WHAT YOU SHOULD DO |
Please give back each line below unchanged; none of the pictures should appear.
---------- LISTED ENTRIES
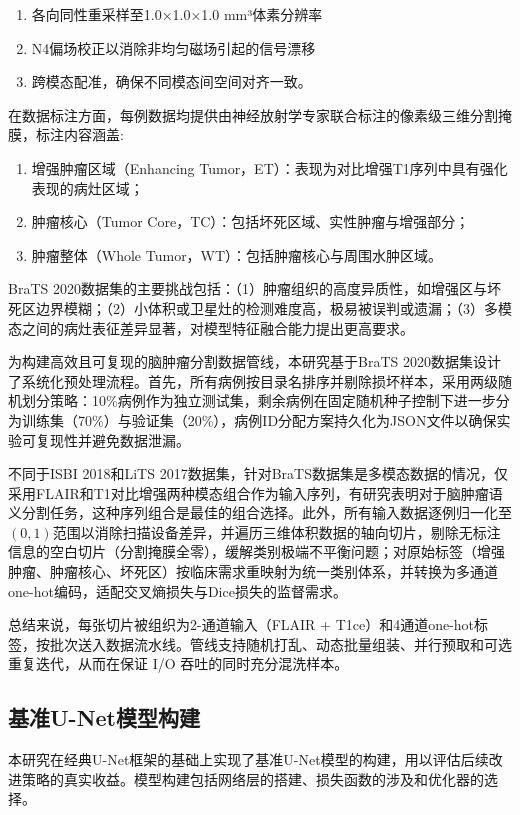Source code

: \begin{enumerate}
    \item 各向同性重采样至1.0×1.0×1.0 mm³体素分辨率
    \item N4偏场校正以消除非均匀磁场引起的信号漂移
    \item 跨模态配准，确保不同模态间空间对齐一致。
\end{enumerate}

在数据标注方面，每例数据均提供由神经放射学专家联合标注的像素级三维分割掩膜，标注内容涵盖:

\begin{enumerate}
    \item 增强肿瘤区域（Enhancing Tumor，ET）：表现为对比增强T1序列中具有强化表现的病灶区域；
    \item 肿瘤核心（Tumor Core，TC）：包括坏死区域、实性肿瘤与增强部分；
    \item 肿瘤整体（Whole Tumor，WT）：包括肿瘤核心与周围水肿区域。
\end{enumerate}

BraTS 2020数据集的主要挑战包括：（1）肿瘤组织的高度异质性，如增强区与坏死区边界模糊；（2）小体积或卫星灶的检测难度高，极易被误判或遗漏；（3）多模态之间的病灶表征差异显著，对模型特征融合能力提出更高要求。

为构建高效且可复现的脑肿瘤分割数据管线，本研究基于BraTS 2020数据集设计了系统化预处理流程。首先，所有病例按目录名排序并剔除损坏样本，采用两级随机划分策略：10\%病例作为独立测试集，剩余病例在固定随机种子控制下进一步分为训练集（70\%）与验证集（20\%），病例ID分配方案持久化为JSON文件以确保实验可复现性并避免数据泄漏。

不同于ISBI 2018和LiTS 2017数据集，针对BraTS数据集是多模态数据的情况，仅采用FLAIR和T1对比增强两种模态组合作为输入序列，有研究表明对于脑肿瘤语义分割任务，这种序列组合是最佳的组合选择\cite{buchner2023}。此外，所有输入数据逐例归一化至$(0,1)$范围以消除扫描设备差异，并遍历三维体积数据的轴向切片，剔除无标注信息的空白切片（分割掩膜全零），缓解类别极端不平衡问题；对原始标签（增强肿瘤、肿瘤核心、坏死区）按临床需求重映射为统一类别体系，并转换为多通道one-hot编码，适配交叉熵损失与Dice损失的监督需求。

总结来说，每张切片被组织为2-通道输入（FLAIR + T1ce）和4通道one-hot标签，按批次送入数据流水线。管线支持随机打乱、动态批量组装、并行预取和可选重复迭代，从而在保证 I/O 吞吐的同时充分混洗样本。

\subsection{基准U-Net模型构建}
本研究在经典U-Net框架的基础上实现了基准U-Net模型的构建，用以评估后续改进策略的真实收益。模型构建包括网络层的搭建、损失函数的涉及和优化器的选择。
--------------------
RESPONSE AREA |
Source code

: \begin{enumerate}
    \item 各向同性重采样至1.0×1.0×1.0 mm³体素分辨率
    \item N4偏场校正以消除非均匀磁场引起的信号漂移
    \item 跨模态配准，确保不同模态间空间对齐一致。
\end{enumerate}

在数据标注方面，每例数据均提供由神经放射学专家联合标注的像素级三维分割掩膜，标注内容涵盖:

\begin{enumerate}
    \item 增强肿瘤区域（Enhancing Tumor，ET）：表现为对比增强T1序列中具有强化表现的病灶区域；
    \item 肿瘤核心（Tumor Core，TC）：包括坏死区域、实性肿瘤与增强部分；
    \item 肿瘤整体（Whole Tumor，WT）：包括肿瘤核心与周围水肿区域。
\end{enumerate}

BraTS 2020数据集的主要挑战包括：（1）肿瘤组织的高度异质性，如增强区与坏死区边界模糊；（2）小体积或卫星灶的检测难度高，极易被误判或遗漏；（3）多模态之间的病灶表征差异显著，对模型特征融合能力提出更高要求。

为构建高效且可复现的脑肿瘤分割数据管线，本研究基于BraTS 2020数据集设计了系统化预处理流程。首先，所有病例按目录名排序并剔除损坏样本，采用两级随机划分策略：10\%病例作为独立测试集，剩余病例在固定随机种子控制下进一步分为训练集（70\%）与验证集（20\%），病例ID分配方案持久化为JSON文件以确保实验可复现性并避免数据泄漏。

不同于ISBI 2018和LiTS 2017数据集，针对BraTS数据集是多模态数据的情况，仅采用FLAIR和T1对比增强两种模态组合作为输入序列，有研究表明对于脑肿瘤语义分割任务，这种序列组合是最佳的组合选择\cite{buchner2023}。此外，所有输入数据逐例归一化至$(0,1)$范围以消除扫描设备差异，并遍历三维体积数据的轴向切片，剔除无标注信息的空白切片（分割掩膜全零），缓解类别极端不平衡问题；对原始标签（增强肿瘤、肿瘤核心、坏死区）按临床需求重映射为统一类别体系，并转换为多通道one-hot编码，适配交叉熵损失与Dice损失的监督需求。

总结来说，每张切片被组织为2-通道输入（FLAIR + T1ce）和4通道one-hot标签，按批次送入数据流水线。管线支持随机打乱、动态批量组装、并行预取和可选重复迭代，从而在保证 I/O 吞吐的同时充分混洗样本。

\subsection{基准U-Net模型构建}
本研究在经典U-Net框架的基础上实现了基准U-Net模型的构建，用以评估后续改进策略的真实收益。模型构建包括网络层的搭建、损失函数的涉及和优化器的选择。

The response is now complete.